Hi Friends! I promised you a review of the headlamp that I used for the Moab 100 and here it is. I know a few of you have been looking into a headlamp for night running. If you have any questions feel free to contact me personally or post a question in the comments.
If your going to run all night, your going to need some serious light. While I have a few super lightweight headlamps for camping I was worried that none of them would provide enough light to run and see the obstacles that are in the way in the trail.
I wrote to Petzl and asked if they would like for me to review one of their headlamps during my race. They were super kind to send along a Petzl MYO RXP Headlamp which is built for night running, mountaineering or any other sport where size, performance, and burn time are important.
The first thing I noticed when I took the Petzl MYO RXP out of the packagiang was that it is shockingly lightweight. The battery pack for the Petzl MYO RXP is worn on the back of your head and with past headlamps I’ve worn, this has made for a heavy head. After a few hours, any sort of head squeezing will create a headache. I was really surprised when I put the MYO RXP on my head. I could barely feel it. During the Moab 100, 8 hours with this puppy on and no headache, still couldn’t feel it!
Okay, so lightweight doesn’t matter much if you can’t really see the ground. It’s gotta be a heavy hitter when it comes to lighting the trail. I checked out the directions and you can program three light settings into it, based off of 10 light options. I thought that was a nice feature. But, for me, I knew I was going to put it on full blast and was willing to replace batteries as much as I needed.
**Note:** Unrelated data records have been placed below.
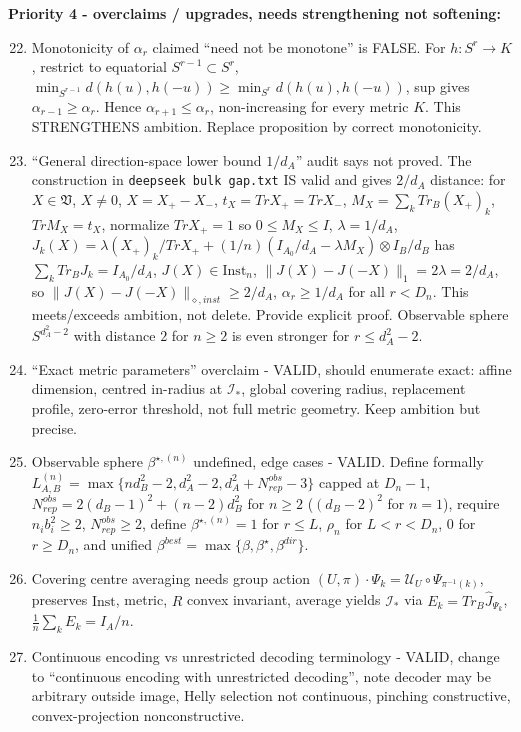 \documentclass[11pt,a4paper]{article}
\newcommand{\Inst}{\mathrm{Inst}}
\begin{document}
\textbf{Priority 4 - overclaims / upgrades, needs strengthening not softening:}
\begin{enumerate}
\setcounter{enumi}{21}
\item Monotonicity of $\alpha_r$ claimed ``need not be monotone'' is FALSE. For $h:S^r\to K$, restrict to equatorial $S^{r-1}\subset S^r$, $\min_{S^{r-1}}d(h(u),h(-u))\ge\min_{S^r}d(h(u),h(-u))$, sup gives $\alpha_{r-1}\ge\alpha_r$. Hence $\alpha_{r+1}\le\alpha_r$, non-increasing for every metric $K$. This STRENGTHENS ambition. Replace proposition by correct monotonicity.
\item ``General direction-space lower bound $1/d_A$'' audit says not proved. The construction in \texttt{deepseek bulk gap.txt} IS valid and gives $2/d_A$ distance: for $X\in\mathfrak V$, $X\ne0$, $X=X_+-X_-$, $t_X=Tr X_+=Tr X_-$, $M_X=\sum_kTr_B(X_+)_k$, $Tr M_X=t_X$, normalize $Tr X_+=1$ so $0\le M_X\le I$, $\lambda=1/d_A$, $J_k(X)=\lambda (X_+)_k/Tr X_+ + (1/n)(I_{A_0}/d_A-\lambda M_X)\otimes I_B/d_B$ has $\sum_kTr_BJ_k=I_{A_0}/d_A$, $J(X)\in\Inst_n$, $\|J(X)-J(-X)\|_1=2\lambda=2/d_A$, so $\|J(X)-J(-X)\|_{\diamond,inst}\ge2/d_A$, $\alpha_r\ge1/d_A$ for all $r<D_n$. This meets/exceeds ambition, not delete. Provide explicit proof. Observable sphere $S^{d_A^2-2}$ with distance $2$ for $n\ge2$ is even stronger for $r\le d_A^2-2$.
\item ``Exact metric parameters'' overclaim - VALID, should enumerate exact: affine dimension, centred in-radius at $\mathcal I_*$, global covering radius, replacement profile, zero-error threshold, not full metric geometry. Keep ambition but precise.
\item Observable sphere $\beta^{\star,(n)}$ undefined, edge cases - VALID. Define formally $L_{A,B}^{(n)}=\max\{nd_B^2-2,d_A^2-2,d_A^2+N_{rep}^{obs}-3\}$ capped at $D_n-1$, $N_{rep}^{obs}=2(d_B-1)^2+(n-2)d_B^2$ for $n\ge2$ ($(d_B-2)^2$ for $n=1$), require $n_ib_i^2\ge2$, $N_{rep}^{obs}\ge2$, define $\beta^{\star,(n)}=1$ for $r\le L$, $\rho_n$ for $L<r<D_n$, $0$ for $r\ge D_n$, and unified $\beta^{best}=\max\{\beta,\beta^\star,\beta^{dir}\}$.
\item Covering centre averaging needs group action $(U,\pi)\cdot\Psi_k=\mathcal U_U\circ\Psi_{\pi^{-1}(k)}$, preserves $\Inst$, metric, $R$ convex invariant, average yields $\mathcal I_*$ via $E_k=Tr_B\widehat J_{\Psi_k}$, $\frac1n\sum_kE_k=I_A/n$.
\item Continuous encoding vs unrestricted decoding terminology - VALID, change to ``continuous encoding with unrestricted decoding'', note decoder may be arbitrary outside image, Helly selection not continuous, pinching constructive, convex-projection nonconstructive.

\end{enumerate}
\end{document}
Full Blast! 140 lumens! Wowzer. The one mistake I made was that I didn’t arm my pacers with the same headlamp. This puppy produced some serious light and my pacers headlamps couldn’t even hold a candle or a flare to this bad boy. Next time, everybody gets a Petzl MYO RXP! Running along during the Maob 100, the MYO RXP lit the the trail very well and when I ran behind my pacers it created such a shadow that it made it tough for them to see where they were going. The light beam could also be put in straight and narrow mode (like you are looking for a geocashe in the middle of the night), or in wide beam mode (that’s where I kept it) with the flip of a cute little plastic piece on the front of the headlamp. It was easy to flip and you could do that while running if needed.
I changed batteries (uses alkaline or lithium, and you can get a rechargeable compatible one as well) half way through the night, and I only changed them once (I used alkaline). On the brightest setting I was expecting to go through a set every lap but the lamp hung strong. It also gradually got dimmer and i only changed the batteries when I was ready for a freshening up. The light didn’t go dark on me or anything (and there is a little light on it that indicated battery status that warns when the batteries are 70% and 90% discharged).
Although I handed the headlamp to my crew to change the batteries I didn’t feel the need to educate them in how to do it. Many other headlamps require cuss words and a degree in rocket science to get them open. I think Annie (4 years old) would have no problem changing the batteries in the MYO RXP. It has a malleable plastic cover over the battery area. It’s very easy to slip off and change out the batteries. A major plus for me.
All in all, the Petzl MYO RXP gets a two thumbs up from me. It did it’s job and served me very well. Next time I have night time pacers I will make sure they are wearing one as well. This headlamp completely eliminated the need for a hand flashlight, I just wish it would come with a feature that would have made me lift my feet up a little more over the obstacles that I could clearly see. Ha!